Illustration of the Pauline seeing a whale and sea serpent fighting

The sea monster observed by Captain George Drevar and his crew, as seen in A. C. Oudemans’s The Great Sea Serpent, was drawn by Reverend E. L. Penny while the crew was in Zanzibar. Photo by Chronicle/Alamy Stock Photo

In a series of papers published in maritime history journals in late 2016, France hypothesizes that many sightings of sea monsters throughout the 19th and early 20th centuries were actually whales, sea turtles, and other marine life entangled in marine debris.

France trolled through books by scientists Bernard Heuvelmans and A. C. Oudemans that compiled reports of sea serpent sightings dating back to the mid-17th century, and found that oftentimes the characteristics of a sea serpent—the presence of a long tail, for instance—were merely inferred by the sailors and could have been trailing debris.
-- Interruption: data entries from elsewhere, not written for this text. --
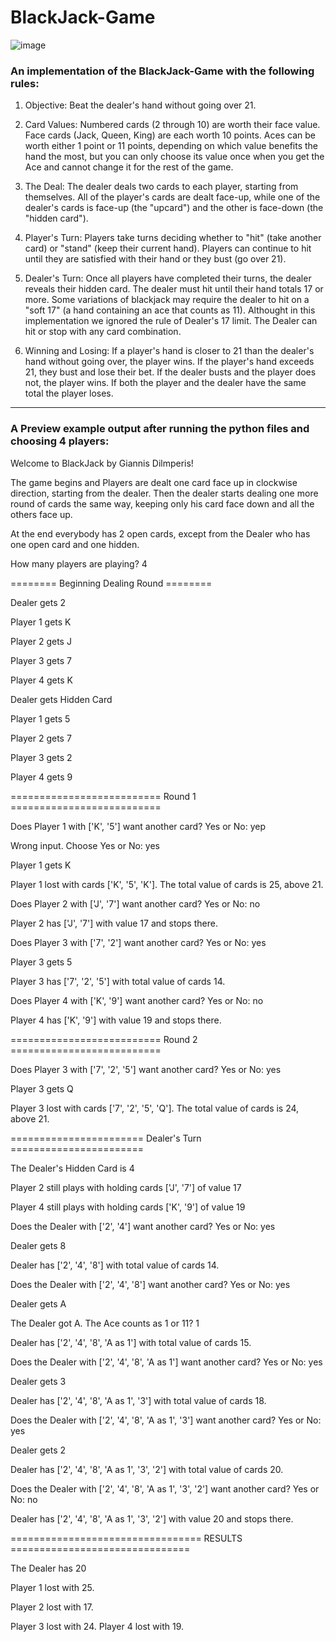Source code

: # BlackJack-Game

![image](https://github.com/Dilmperis/BlackJack-Game/assets/104980103/63a5eff5-4add-440b-bcae-feac1c39b01e)

### An implementation of the BlackJack-Game with the following rules:

1) Objective: Beat the dealer's hand without going over 21.

2) Card Values: Numbered cards (2 through 10) are worth their face value. Face cards (Jack, Queen, King) are each worth 10 points. Aces can be worth either 1 point or 11 points, depending on which value benefits the hand the most, but you can only choose its value once when you get the Ace and cannot change it for the rest of the game.

3) The Deal: The dealer deals two cards to each player, starting from themselves. All of the player's cards are dealt face-up, while one of the dealer's cards is face-up (the "upcard") and the other is face-down (the "hidden card").

4) Player's Turn: Players take turns deciding whether to "hit" (take another card) or "stand" (keep their current hand). Players can continue to hit until they are satisfied with their hand or they bust (go over 21).

5) Dealer's Turn: Once all players have completed their turns, the dealer reveals their hidden card. The dealer must hit until their hand totals 17 or more. Some variations of blackjack may require the dealer to hit on a "soft 17" (a hand containing an ace that counts as 11). Althought in this implementation we ignored the rule of Dealer's 17 limit. The Dealer can hit or stop with any card combination.

6) Winning and Losing: If a player's hand is closer to 21 than the dealer's hand without going over, the player wins. If the player's hand exceeds 21, they bust and lose their bet. If the dealer busts and the player does not, the player wins. If both the player and the dealer have the same total the player loses.

___
### A Preview example output after running the python files and choosing 4 players: 

Welcome to BlackJack by Giannis Dilmperis!

The game begins and Players are dealt one card face up in clockwise direction, starting from the dealer.
Then the dealer starts dealing one more round of cards the same way,
keeping only his card face down and all the others face up.

At the end everybody has 2 open cards, except from the Dealer who has one open card and one hidden.


How many players are playing? 4

======== Beginning Dealing Round ========

Dealer gets 2

Player 1 gets K

Player 2 gets J

Player 3 gets 7

Player 4 gets K

 
Dealer gets Hidden Card

Player 1 gets 5

Player 2 gets 7

Player 3 gets 2

Player 4 gets 9
 
========================== Round 1 ==========================

Does Player 1 with ['K', '5'] want another card? Yes or No: yep

Wrong input. Choose Yes or No: yes

Player 1 gets K

Player 1 lost with cards ['K', '5', 'K']. The total value of cards is 25, above 21.

 
Does Player 2 with ['J', '7'] want another card? Yes or No: no

Player 2 has ['J', '7'] with value 17 and stops there.

 
Does Player 3 with ['7', '2'] want another card? Yes or No: yes

Player 3 gets 5

Player 3 has ['7', '2', '5'] with total value of cards 14.

 
Does Player 4 with ['K', '9'] want another card? Yes or No: no

Player 4 has ['K', '9'] with value 19 and stops there.
 
 
========================== Round 2 ==========================


Does Player 3 with ['7', '2', '5'] want another card? Yes or No: yes

Player 3 gets Q

Player 3 lost with cards ['7', '2', '5', 'Q']. The total value of cards is 24, above 21.

 
 
======================= Dealer's Turn =======================

The Dealer's Hidden Card is 4

Player 2 still plays with holding cards ['J', '7'] of value 17

Player 4 still plays with holding cards ['K', '9'] of value 19

 
Does the Dealer with ['2', '4'] want another card? Yes or No: yes

Dealer gets 8

Dealer has ['2', '4', '8'] with total value of cards 14.

 
Does the Dealer with ['2', '4', '8'] want another card? Yes or No: yes

Dealer gets A

The Dealer got A. The Ace counts as 1 or 11? 1

Dealer has ['2', '4', '8', 'A as 1'] with total value of cards 15.

 
Does the Dealer with ['2', '4', '8', 'A as 1'] want another card? Yes or No: yes

Dealer gets 3

Dealer has ['2', '4', '8', 'A as 1', '3'] with total value of cards 18.

 
Does the Dealer with ['2', '4', '8', 'A as 1', '3'] want another card? Yes or No: yes

Dealer gets 2

Dealer has ['2', '4', '8', 'A as 1', '3', '2'] with total value of cards 20.

 
Does the Dealer with ['2', '4', '8', 'A as 1', '3', '2'] want another card? Yes or No: no

Dealer has ['2', '4', '8', 'A as 1', '3', '2'] with value 20 and stops there.


================================= RESULTS ===============================

The Dealer has 20

Player 1 lost with 25.

Player 2 lost with 17.

Player 3 lost with 24.
Player 4 lost with 19.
In many reports, France found details he thought suggested marine debris had been involved. Sea monsters with humps, for example, could have been fishing floats. Heuvelmans even used the term “string of buoys” to describe one such monster.  
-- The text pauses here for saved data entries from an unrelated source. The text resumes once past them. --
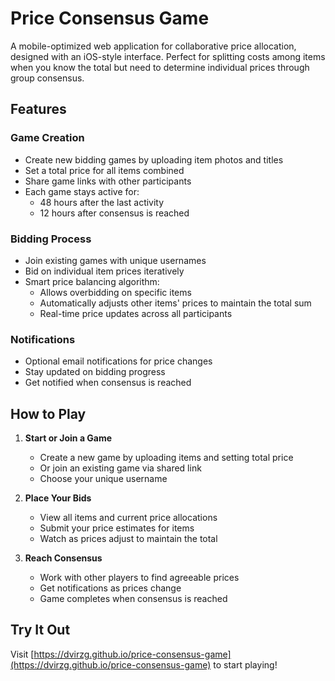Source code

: # Price Consensus Game

A mobile-optimized web application for collaborative price allocation, designed with an iOS-style interface. Perfect for splitting costs among items when you know the total but need to determine individual prices through group consensus.

## Features

### Game Creation
- Create new bidding games by uploading item photos and titles
- Set a total price for all items combined
- Share game links with other participants
- Each game stays active for:
  - 48 hours after the last activity
  - 12 hours after consensus is reached

### Bidding Process
- Join existing games with unique usernames
- Bid on individual item prices iteratively
- Smart price balancing algorithm:
  - Allows overbidding on specific items
  - Automatically adjusts other items' prices to maintain the total sum
  - Real-time price updates across all participants

### Notifications
- Optional email notifications for price changes
- Stay updated on bidding progress
- Get notified when consensus is reached

## How to Play

1. **Start or Join a Game**
   - Create a new game by uploading items and setting total price
   - Or join an existing game via shared link
   - Choose your unique username

2. **Place Your Bids**
   - View all items and current price allocations
   - Submit your price estimates for items
   - Watch as prices adjust to maintain the total

3. **Reach Consensus**
   - Work with other players to find agreeable prices
   - Get notifications as prices change
   - Game completes when consensus is reached

## Try It Out
Visit [https://dvirzg.github.io/price-consensus-game](https://dvirzg.github.io/price-consensus-game) to start playing!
France says nearly a fifth of the several hundred accounts he analyzed had something that made him suspect it was actually a sighting of entanglement. That’s enough to make France think entanglement was an unreported threat to marine populations.

That a seasoned sailor would misinterpret a whale as a sea monster sounds fantastical, but under the right conditions, France says it’s not impossible. As a case in point, he points to his own experience: as a master’s student, he was in Ontario conducting research on a remote lake. He says he was alone, at dusk, when he saw a mother moose swimming across the lake with a calf following close behind. The cow had caught some debris that was bobbing between her and the calf, and the combination of the three “looked like a Loch Ness monster.” Under the right conditions, things are not always as they seem.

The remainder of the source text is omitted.